Gates: NYC grad rates are good, but students not college-ready

SEATTLE — One of the most interesting parts of the Gates announcement (detailed more in this Ed Week story that just went up) is not the new direction the foundation is taking, but the conclusions it has drawn about its old direction, which leaders are criticizing for not focusing enough on what happens inside classrooms.

What does this mean for New York City, where the explosion of small high schools has been largely bankrolled by Gates funding — and where efforts to improve the public schools have been focused mainly on structure, not curriculum?
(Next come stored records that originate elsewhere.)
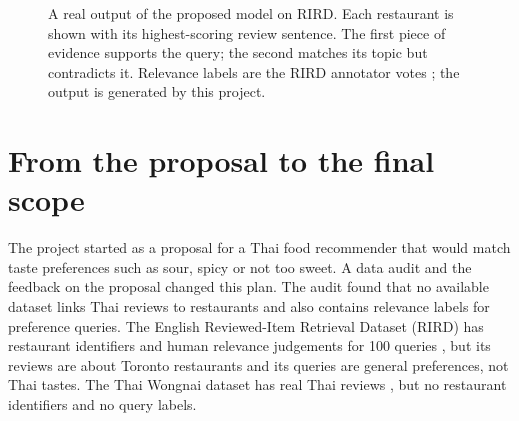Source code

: \begin{figure}[H]
\centering
{}
\caption{A real output of the proposed model on RIRD. Each restaurant is shown with its
highest-scoring review sentence. The first piece of evidence supports the query; the second
matches its topic but contradicts it. Relevance labels are the RIRD annotator votes
\citep{rird2023}; the output is generated by this project.}
\label{fig:intro-example}
\end{figure}

\section{From the proposal to the final scope}
The project started as a proposal for a Thai food recommender that would match taste
preferences such as sour, spicy or not too sweet. A data audit and the feedback on the
proposal changed this plan. The audit found that no available dataset links Thai reviews to
restaurants and also contains relevance labels for preference queries. The English
Reviewed-Item Retrieval Dataset (RIRD) has restaurant identifiers and human relevance
judgements for 100 queries \citep{rird2023}, but its reviews are about Toronto restaurants and
its queries are general preferences, not Thai tastes. The Thai Wongnai dataset has real Thai
reviews \citep{wongnai2020}, but no restaurant identifiers and no query labels.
Bill Gates suggested that the New York City small schools have been an exception to the overall disappointing results of small school projects, noting that in 2006 the schools’ graduation rates at small schools were 18 percentage points higher than the citywide rate. Then he thanked Chancellor Joel Klein, who was in the audience, and Mayor Bloomberg, who was not, for working with the Gates Foundation.

But just a few minutes later, Gates pointed out one major shortcoming of the New York City small schools: Students were just as unprepared for college as were students citywide. Less than 40% of graduates, he said, met the City University of New York’s standards for college readiness, giving them no appreciable advantage over graduates citywide. (I’m looking into what he’s referring to; my guess is that his evidence is the number of students who graduated with a full Regents diploma, versus the easier-to-attain local diploma.)

Later, announcing the foundation’s intention to improve teacher performance by exploring with merit-based pay systems, Bill Gates named three programs he sees as exemplary models — none of them New York City. (The three places were Denver, Prince George’s County, Maryland, and the charter school network Green Dot.)